En droit disciplinaire, l’article 143.1 du Code des professions permet à un conseil de discipline, à titre préliminaire, de qualifier une plainte de manifestement mal fondée, frivole ou abusive et de la rejeter. Bien que les pouvoirs d’intervention d’un conseil de discipline ne soient pas aussi vastes que ceux des tribunaux de droit commun (comme ceux de la Cour supérieure, par exemple), il demeure que les critères concernant l’interprétation de la notion d’abus de procédure sont sensiblement les mêmes.[2]
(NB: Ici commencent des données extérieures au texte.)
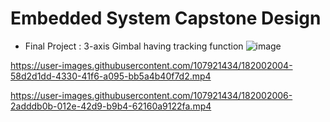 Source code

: # Embedded System Capstone Design
 - Final Project : 3-axis Gimbal having tracking function
![image](https://user-images.githubusercontent.com/107921434/182001995-18abd71f-4463-4e7c-bed4-af0751bab6f9.png)


https://user-images.githubusercontent.com/107921434/182002004-58d2d1dd-4330-41f6-a095-bb5a4b40f7d2.mp4



https://user-images.githubusercontent.com/107921434/182002006-2adddb0b-012e-42d9-b9b4-62160a9122fa.mp4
À la lumière de ce qui précède, certains professionnels ont déjà tenté de faire déclarer abusive une plainte disciplinaire que le syndic de leur ordre professionnel avait portée contre eux, au motif qu’elle constituait selon eux une poursuite-bâillon visant à les empêcher de s’exprimer publiquement.[3]
Nous pensons que les principales caractéristiques de la poursuite-bâillon sont difficiles à transposer au contexte d’une plainte disciplinaire déposée par le syndic d’un ordre professionnel.
En effet, au nom de la protection du public, un syndic a non seulement le pouvoir, mais le devoir d’enquêter sur la conduite d’un professionnel afin de déterminer si une plainte doit être portée contre lui.[4] Une fois la plainte déposée, il n’appartient pas au conseil de discipline de réviser la façon dont un syndic a mené son enquête, ni sa décision de déposer ou non une plainte.[5]
Certes, comme tous les citoyens canadiens, les professionnels ont des droits fondamentaux et peuvent les faire valoir, notamment leur droit à la liberté d’expression. Toutefois, en raison de leur appartenance à un ordre professionnel, ils sont tenus à des devoirs et obligations non seulement envers leurs clients, mais aussi envers le public et la profession. D’ailleurs, les membres d’un ordre professionnel peuvent uniquement faire l’objet d’une plainte disciplinaire pour des propos tenus alors qu’ils étaient membres d’un ordre.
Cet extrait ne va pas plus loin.